__Requirement__
In the material below, how many lines contain "definir"? Answer with the number alone.

__Source records__
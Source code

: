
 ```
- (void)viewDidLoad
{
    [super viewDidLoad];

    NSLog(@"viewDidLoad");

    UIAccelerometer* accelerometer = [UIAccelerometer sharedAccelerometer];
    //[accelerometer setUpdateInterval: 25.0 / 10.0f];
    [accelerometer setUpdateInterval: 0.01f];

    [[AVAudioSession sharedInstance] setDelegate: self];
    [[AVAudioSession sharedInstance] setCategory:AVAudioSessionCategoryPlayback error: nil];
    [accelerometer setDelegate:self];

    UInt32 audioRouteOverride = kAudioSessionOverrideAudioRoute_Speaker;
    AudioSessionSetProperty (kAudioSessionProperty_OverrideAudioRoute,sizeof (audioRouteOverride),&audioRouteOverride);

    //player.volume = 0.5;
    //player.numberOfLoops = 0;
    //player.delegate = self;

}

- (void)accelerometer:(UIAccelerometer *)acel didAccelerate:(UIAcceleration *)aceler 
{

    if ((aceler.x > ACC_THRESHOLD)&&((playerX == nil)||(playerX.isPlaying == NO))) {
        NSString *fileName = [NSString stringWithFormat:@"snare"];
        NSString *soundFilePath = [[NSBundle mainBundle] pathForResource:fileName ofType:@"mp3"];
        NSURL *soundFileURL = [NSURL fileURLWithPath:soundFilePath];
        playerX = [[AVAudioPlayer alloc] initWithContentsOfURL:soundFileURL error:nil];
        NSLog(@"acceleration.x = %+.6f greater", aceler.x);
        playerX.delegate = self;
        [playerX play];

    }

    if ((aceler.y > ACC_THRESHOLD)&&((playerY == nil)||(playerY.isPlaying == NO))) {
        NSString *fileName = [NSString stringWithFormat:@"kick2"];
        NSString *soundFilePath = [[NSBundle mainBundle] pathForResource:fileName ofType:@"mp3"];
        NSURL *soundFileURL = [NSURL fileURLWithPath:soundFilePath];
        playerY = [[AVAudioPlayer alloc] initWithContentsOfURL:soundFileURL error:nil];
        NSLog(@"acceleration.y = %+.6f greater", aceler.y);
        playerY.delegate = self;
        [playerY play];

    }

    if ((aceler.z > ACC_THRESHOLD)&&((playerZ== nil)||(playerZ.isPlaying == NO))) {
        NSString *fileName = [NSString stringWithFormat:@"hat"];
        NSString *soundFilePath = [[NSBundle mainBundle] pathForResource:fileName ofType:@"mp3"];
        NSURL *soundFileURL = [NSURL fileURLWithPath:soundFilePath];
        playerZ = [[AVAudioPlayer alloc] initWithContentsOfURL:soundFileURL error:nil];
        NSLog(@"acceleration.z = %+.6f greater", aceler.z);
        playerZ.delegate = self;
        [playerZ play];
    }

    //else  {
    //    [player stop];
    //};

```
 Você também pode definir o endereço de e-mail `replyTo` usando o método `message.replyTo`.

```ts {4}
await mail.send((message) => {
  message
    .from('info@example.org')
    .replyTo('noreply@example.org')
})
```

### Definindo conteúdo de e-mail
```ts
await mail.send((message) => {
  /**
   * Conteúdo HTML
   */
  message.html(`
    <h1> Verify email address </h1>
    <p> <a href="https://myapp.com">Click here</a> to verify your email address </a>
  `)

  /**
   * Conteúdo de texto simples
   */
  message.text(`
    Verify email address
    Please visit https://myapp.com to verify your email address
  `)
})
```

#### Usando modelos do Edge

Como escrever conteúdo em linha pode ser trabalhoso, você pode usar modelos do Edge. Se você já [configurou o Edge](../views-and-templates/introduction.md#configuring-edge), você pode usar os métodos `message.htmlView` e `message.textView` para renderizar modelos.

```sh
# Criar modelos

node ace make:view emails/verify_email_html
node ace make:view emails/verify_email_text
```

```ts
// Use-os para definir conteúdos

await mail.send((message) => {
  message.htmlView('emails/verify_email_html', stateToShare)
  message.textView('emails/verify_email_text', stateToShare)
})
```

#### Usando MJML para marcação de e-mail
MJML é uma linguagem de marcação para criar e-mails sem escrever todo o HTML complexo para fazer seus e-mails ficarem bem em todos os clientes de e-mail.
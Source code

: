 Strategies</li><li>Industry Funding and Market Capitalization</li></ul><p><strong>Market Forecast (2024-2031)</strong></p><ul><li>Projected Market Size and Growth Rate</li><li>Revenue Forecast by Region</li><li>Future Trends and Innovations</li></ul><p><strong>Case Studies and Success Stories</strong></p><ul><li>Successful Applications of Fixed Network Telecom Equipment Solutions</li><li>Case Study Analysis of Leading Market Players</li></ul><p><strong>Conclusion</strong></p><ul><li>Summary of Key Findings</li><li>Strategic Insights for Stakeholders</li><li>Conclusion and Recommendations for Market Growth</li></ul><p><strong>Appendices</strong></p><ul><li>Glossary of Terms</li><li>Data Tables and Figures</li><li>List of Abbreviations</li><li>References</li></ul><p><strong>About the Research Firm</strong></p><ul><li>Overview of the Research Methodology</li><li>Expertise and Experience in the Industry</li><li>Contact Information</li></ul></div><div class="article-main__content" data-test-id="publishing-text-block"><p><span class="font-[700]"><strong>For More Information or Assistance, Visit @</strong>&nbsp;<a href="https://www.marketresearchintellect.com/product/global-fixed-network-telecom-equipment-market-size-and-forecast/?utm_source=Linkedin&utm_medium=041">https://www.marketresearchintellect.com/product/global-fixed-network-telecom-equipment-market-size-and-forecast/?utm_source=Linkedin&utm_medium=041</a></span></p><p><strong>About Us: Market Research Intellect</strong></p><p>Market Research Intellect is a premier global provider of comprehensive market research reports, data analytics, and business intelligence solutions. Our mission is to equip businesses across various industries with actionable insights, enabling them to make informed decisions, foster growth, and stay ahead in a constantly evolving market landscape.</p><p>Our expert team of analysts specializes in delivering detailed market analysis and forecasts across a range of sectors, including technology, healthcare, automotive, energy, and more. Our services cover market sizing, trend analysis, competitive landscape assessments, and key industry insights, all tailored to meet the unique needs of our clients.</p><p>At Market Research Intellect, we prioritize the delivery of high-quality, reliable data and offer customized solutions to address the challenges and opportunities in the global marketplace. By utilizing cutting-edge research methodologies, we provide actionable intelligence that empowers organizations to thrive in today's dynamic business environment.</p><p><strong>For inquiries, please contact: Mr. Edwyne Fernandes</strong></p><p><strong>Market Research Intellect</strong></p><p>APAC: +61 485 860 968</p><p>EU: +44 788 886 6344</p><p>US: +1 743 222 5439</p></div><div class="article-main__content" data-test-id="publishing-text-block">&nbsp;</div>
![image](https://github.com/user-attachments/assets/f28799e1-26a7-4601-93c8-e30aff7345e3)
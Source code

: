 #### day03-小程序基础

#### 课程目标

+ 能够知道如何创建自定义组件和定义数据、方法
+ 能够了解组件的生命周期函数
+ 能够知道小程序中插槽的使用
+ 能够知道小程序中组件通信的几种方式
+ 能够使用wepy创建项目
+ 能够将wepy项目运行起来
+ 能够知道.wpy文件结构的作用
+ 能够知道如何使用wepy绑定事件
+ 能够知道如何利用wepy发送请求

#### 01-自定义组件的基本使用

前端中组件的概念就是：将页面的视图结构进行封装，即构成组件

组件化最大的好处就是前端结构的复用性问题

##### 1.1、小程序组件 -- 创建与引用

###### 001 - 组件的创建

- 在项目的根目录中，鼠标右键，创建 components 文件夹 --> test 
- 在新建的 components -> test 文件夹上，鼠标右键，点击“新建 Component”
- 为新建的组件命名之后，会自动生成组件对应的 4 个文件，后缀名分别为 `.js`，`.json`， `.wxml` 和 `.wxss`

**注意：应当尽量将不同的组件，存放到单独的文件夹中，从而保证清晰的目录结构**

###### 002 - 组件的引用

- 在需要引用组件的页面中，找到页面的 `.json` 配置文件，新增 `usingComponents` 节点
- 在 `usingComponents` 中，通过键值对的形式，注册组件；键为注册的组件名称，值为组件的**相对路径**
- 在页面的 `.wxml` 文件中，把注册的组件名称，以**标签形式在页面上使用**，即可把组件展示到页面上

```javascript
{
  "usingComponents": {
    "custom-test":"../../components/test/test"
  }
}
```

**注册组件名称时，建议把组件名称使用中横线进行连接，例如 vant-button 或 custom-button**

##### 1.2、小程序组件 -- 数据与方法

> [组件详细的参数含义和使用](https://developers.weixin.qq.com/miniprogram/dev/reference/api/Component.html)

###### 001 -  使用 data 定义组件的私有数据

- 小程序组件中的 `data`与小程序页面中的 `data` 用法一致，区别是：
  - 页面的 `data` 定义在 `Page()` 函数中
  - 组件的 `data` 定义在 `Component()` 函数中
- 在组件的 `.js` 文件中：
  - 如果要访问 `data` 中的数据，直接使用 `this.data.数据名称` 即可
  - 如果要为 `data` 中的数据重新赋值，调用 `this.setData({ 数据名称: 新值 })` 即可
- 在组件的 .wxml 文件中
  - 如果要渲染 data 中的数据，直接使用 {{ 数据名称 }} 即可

__Your solution__
2